**Provided information**
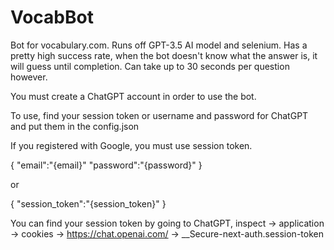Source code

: # VocabBot

Bot for vocabulary.com. Runs off GPT-3.5 AI model and selenium. Has a pretty high success rate, when the bot doesn't know what the answer is, it will guess until completion. Can take up to 30 seconds per question however.

You must create a ChatGPT account in order to use the bot.

To use, find your session token or username and password for ChatGPT and put them in the config.json

If you registered with Google, you must use session token.

{
"email":"{email}"
"password":"{password}"
}

or

{
"session_token":"{session_token}"
}

You can find your session token by going to ChatGPT, inspect -> application -> cookies -> https://chat.openai.com/ -> __Secure-next-auth.session-token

**What you are asked to do**
Search the entries above for "ChatGPT". Return every line that has it.

**Response box**
You must create a ChatGPT account in order to use the bot.
To use, find your session token or username and password for ChatGPT and put them in the config.json
You can find your session token by going to ChatGPT, inspect -> application -> cookies -> https://chat.openai.com/ -> __Secure-next-auth.session-token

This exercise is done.